Release is a novel that combines coming of age with realistic fantasy by Patrick Ness. He touches on ideas of homophobia, love, friends and the inevitability of growing up, from the eyes of a teenage boy on a fateful Saturday.

Release occurs over the course of a single day from the point of view of two characters: Adam Thorne, the long suffering gay son of a football player turned preacher, and the other, the Faun, the mystical fairy servant of the Queen - a strange spirit with mysterious abilities who rises from the lake following the death of Katherine van Leuwen who was drowned. Through these two opposing stories we experience two very different stories of a titular release. I loved the dialogue in this book; its realism and smooth flow only serve to grease the parts of the plot that live together in the small American town of Frome, Washington, the characters that is. From Angela, the Korean adoptee who is Adam's best friend; to Marty, Adam's blonde handsome brother who can seemingly do no wrong; to Adam's father Brian, the conservative man of faith who keeps Adam held tight under his metaphorical 'Yoke'. They are so human in so many ways, so that even when they surprise you, as each one will do during these twenty four hours, that in itself does not surprise you.
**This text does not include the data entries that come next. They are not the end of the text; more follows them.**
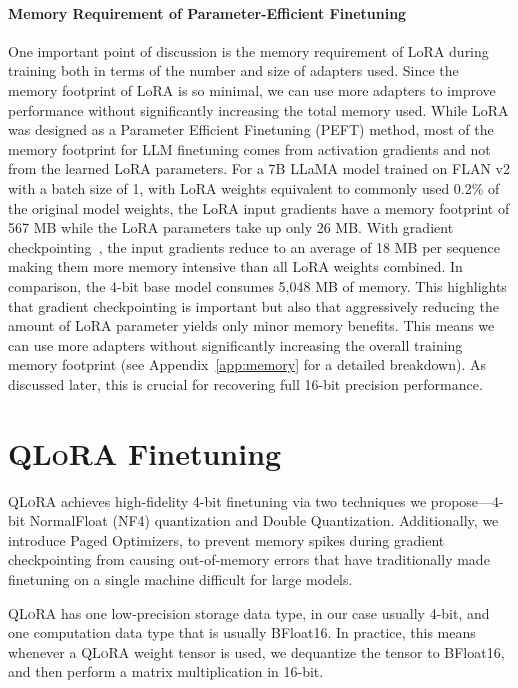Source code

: \documentclass{article}
\newcommand{\method}{\textsc{QLoRA}\xspace}
\newcommand{\Pagedoptim}{Paged Optimizers\xspace}
\begin{document}
\paragraph{Memory Requirement of Parameter-Efficient Finetuning}
One important point of discussion is the memory requirement of LoRA during training both in terms of the number and size of adapters used. Since the memory footprint of LoRA is so minimal, we can use more adapters to improve performance without significantly increasing the total memory used.
While LoRA was designed as a Parameter Efficient Finetuning (PEFT) method, most of the memory footprint for LLM finetuning comes from activation gradients and not from the learned LoRA parameters. 
For a 7B LLaMA model trained on FLAN v2 with a batch size of 1, with LoRA weights equivalent to commonly used 0.2\% of the original model weights\citep{hu2021lora,liu2022few}, the LoRA input gradients have a memory footprint of 567 MB while the LoRA parameters take up only 26 MB. With gradient checkpointing~\citep{chen2016training}, the input gradients reduce to an average of 18 MB per sequence making them more memory intensive than all LoRA weights combined. In comparison, the 4-bit base model consumes 5,048 MB of memory.
This highlights that gradient checkpointing is important but also that aggressively reducing the amount of LoRA parameter yields only minor memory benefits. This means we can use more adapters without significantly increasing the overall training memory footprint (see Appendix~\ref{app:memory} for a detailed breakdown). 
As discussed later, this is crucial for recovering full 16-bit precision performance.

\section{\method Finetuning}

\method achieves high-fidelity 4-bit finetuning via two techniques we propose—4-bit NormalFloat (NF4) quantization and Double Quantization. Additionally, we introduce \Pagedoptim, to prevent memory spikes during gradient checkpointing from causing out-of-memory errors that have traditionally made finetuning on a single machine difficult for large models.

\method has one low-precision storage data type, in our case usually 4-bit, and one computation data type that is usually BFloat16. In practice, this means whenever a \method weight tensor is used, we dequantize the tensor to BFloat16, and then perform a matrix multiplication in 16-bit. 
\end{document}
Humans have the quality of being predictably unpredictable. We spend so much time with Adam in his thoughts and dreams and memories and we can relate to him in a sense - not because we are similar to him but because we all experience the pain of growing up and the situations he describes that we also experience at some point in our lives. When Ness confronts us with the unrestrained thoughts of a boy on a very significant day, we can relate to our own days when we may have felt the struggle of growing up much like Adam does. And when the two separate stories of boy and spirit finally converge, we experience who Adam is from the outside, albeit from a rather unusual perspective. This in turn collapses all we have experienced with Adam and the person that he is to a more unreadable figure, merely a boy. It serves as a reminder of the nature of time and our own insignificance but also reminds us how many other people are out there who also experience thousands of other days that we may disregard. Release is an incredible book on the nature of growing up and restrictions and pain but also finding happiness through the most unexpected circumstances.

"They're your parents. They're meant to love you because. Never in spite."